■ Try it:
Write out every line from the listing below where the string "even" is found.
--
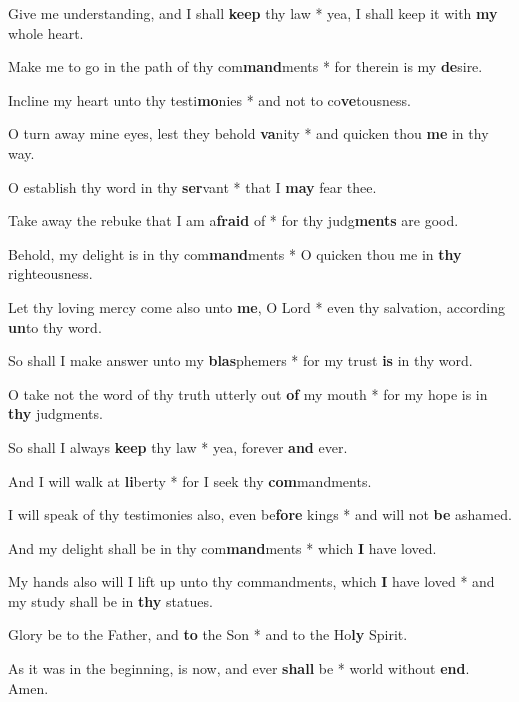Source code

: \begin{multicols}{2}
	Give me understanding, and I shall \textbf{keep} thy law * yea, I shall keep it with \textbf{my} whole heart.
	
	Make me to go in the path of thy com\textbf{mand}ments * for therein is my \textbf{de}sire.
	
	Incline my heart unto thy testi\textbf{mo}nies * and not to co\textbf{ve}tousness.
	
	O turn away mine eyes, lest they behold \textbf{va}nity * and quicken thou \textbf{me} in thy way.
	
	O establish thy word in thy \textbf{ser}vant * that I \textbf{may} fear thee.
	
	Take away the rebuke that I am a\textbf{fraid} of * for thy judg\textbf{ments} are good.
	
	Behold, my delight is in thy com\textbf{mand}ments * O quicken thou me in \textbf{thy} righteousness.
	
	Let thy loving mercy come also unto \textbf{me}, O Lord * even thy salvation, according \textbf{un}to thy word.
	
	So shall I make answer unto my \textbf{blas}phemers * for my trust \textbf{is} in thy word.
	
	O take not the word of thy truth utterly out \textbf{of} my mouth * for my hope is in \textbf{thy} judgments.
	
	So shall I always \textbf{keep} thy law * yea, forever \textbf{and} ever.
	
	And I will walk at \textbf{li}berty * for I seek thy \textbf{com}mandments.
	
	I will speak of thy testimonies also, even be\textbf{fore} kings * and will not \textbf{be} ashamed.
	
	And my delight shall be in thy com\textbf{mand}ments * which \textbf{I} have loved.
	
	My hands also will I lift up unto thy commandments, which \textbf{I} have loved * and my study shall be in \textbf{thy} statues.
	
	Glory be to the Father, and \textbf{to} the Son * and to the Ho\textbf{ly} Spirit.
	
	As it was in the beginning, is now, and ever \textbf{shall} be * world without \textbf{end}. Amen.
\end{multicols}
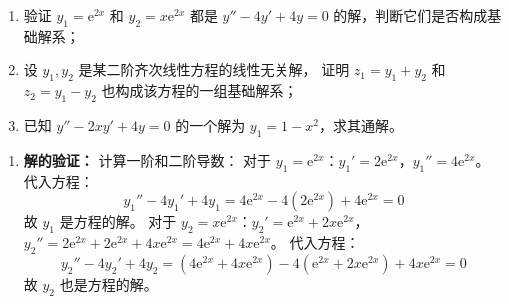 \documentclass[lang=cn,11pt]{elegantbook}
\begin{document}
\begin{exercise}[基础：验证与判定]
\begin{enumerate}
  \item[(1)] 验证 $y_1=\mathrm{e}^{2x}$ 和 $y_2=x\mathrm{e}^{2x}$ 都是
        $y''-4y'+4y=0$ 的解，判断它们是否构成基础解系；
  \item[(2)] 设 $y_1,y_2$ 是某二阶齐次线性方程的线性无关解，
        证明 $z_1=y_1+y_2$ 和 $z_2=y_1-y_2$ 也构成该方程的一组基础解系；
  \item[(3)] 已知 $y''-2xy'+4y=0$ 的一个解为 $y_1=1-x^2$，求其通解。
\end{enumerate}
\end{exercise}
\begin{solution}
\begin{enumerate}
  \item[(1)] \textbf{解的验证：}
  计算一阶和二阶导数：
  对于 $y_1 = \mathrm{e}^{2x}$：$y_1' = 2\mathrm{e}^{2x}$，$y_1'' = 4\mathrm{e}^{2x}$。
  代入方程：
  \[
  y_1'' - 4y_1' + 4y_1 = 4\mathrm{e}^{2x} - 4(2\mathrm{e}^{2x}) + 4\mathrm{e}^{2x} = 0
  \]
  故 $y_1$ 是方程的解。
  对于 $y_2 = x\mathrm{e}^{2x}$：$y_2' = \mathrm{e}^{2x} + 2x\mathrm{e}^{2x}$，$y_2'' = 2\mathrm{e}^{2x} + 2\mathrm{e}^{2x} + 4x\mathrm{e}^{2x} = 4\mathrm{e}^{2x} + 4x\mathrm{e}^{2x}$。
  代入方程：
  \[
  y_2'' - 4y_2' + 4y_2 = (4\mathrm{e}^{2x} + 4x\mathrm{e}^{2x}) - 4(\mathrm{e}^{2x} + 2x\mathrm{e}^{2x}) + 4x\mathrm{e}^{2x} = 0
  \]
  故 $y_2$ 也是方程的解。
  

\end{enumerate}
\end{solution}
\end{document}
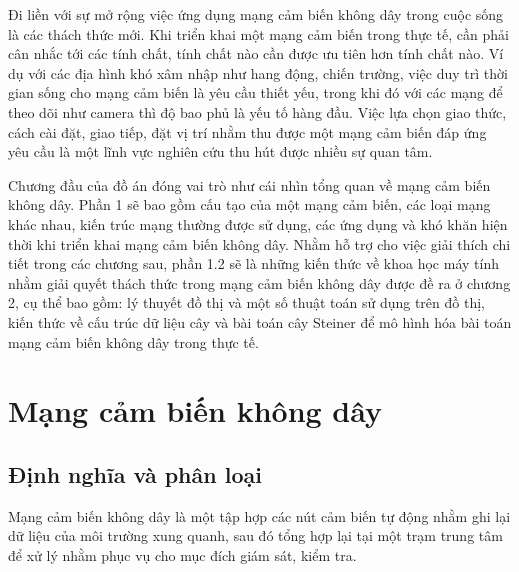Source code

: Đi liền với sự mở rộng việc ứng dụng mạng cảm biến không dây trong cuộc sống là các thách thức mới. Khi triển khai một mạng cảm biến trong thực tế, cần phải cân nhắc tới các tính chất, tính chất nào cần được ưu tiên hơn tính chất nào. Ví dụ với các địa hình khó xâm nhập như hang động, chiến trường, việc duy trì thời gian sống cho mạng cảm biến là yêu cầu thiết yếu, trong khi đó với các mạng để theo dõi như camera thì độ bao phủ là yếu tố hàng đầu. Việc lựa chọn giao thức, cách cài đặt, giao tiếp, đặt vị trí nhằm thu được một mạng cảm biến đáp ứng yêu cầu là một lĩnh vực nghiên cứu thu hút được nhiều sự quan tâm.

 
Chương đầu của đồ án đóng vai trò như cái nhìn tổng quan về mạng cảm biến không dây. Phần 1 sẽ bao gồm cấu tạo của một mạng cảm biến, các loại mạng khác nhau, kiến trúc mạng thường được sử dụng, các ứng dụng và khó khăn hiện thời khi triển khai mạng cảm biến không dây. Nhằm hỗ trợ cho việc giải thích chi tiết trong các chương sau, phần 1.2 sẽ là những kiến thức về khoa học máy tính nhằm giải quyết thách thức trong mạng cảm biến không dây được đề ra ở chương 2, cụ thể bao gồm: lý thuyết đồ thị và một số thuật toán sử dụng trên đồ thị, kiến thức về cấu trúc dữ liệu cây và bài toán cây Steiner để mô hình hóa bài toán mạng cảm biến không dây trong thực tế.

\section{Mạng cảm biến không dây}
\subsection{Định nghĩa và phân loại}
Mạng cảm biến không dây là một tập hợp các nút cảm biến tự động nhằm ghi lại dữ liệu của môi trường xung quanh, sau đó tổng hợp lại tại một trạm trung tâm để xử lý nhằm phục vụ cho mục đích giám sát, kiểm tra.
--
■ Completed exercise:
	Let thy loving mercy come also unto \textbf{me}, O Lord * even thy salvation, according \textbf{un}to thy word.
	I will speak of thy testimonies also, even be\textbf{fore} kings * and will not \textbf{be} ashamed.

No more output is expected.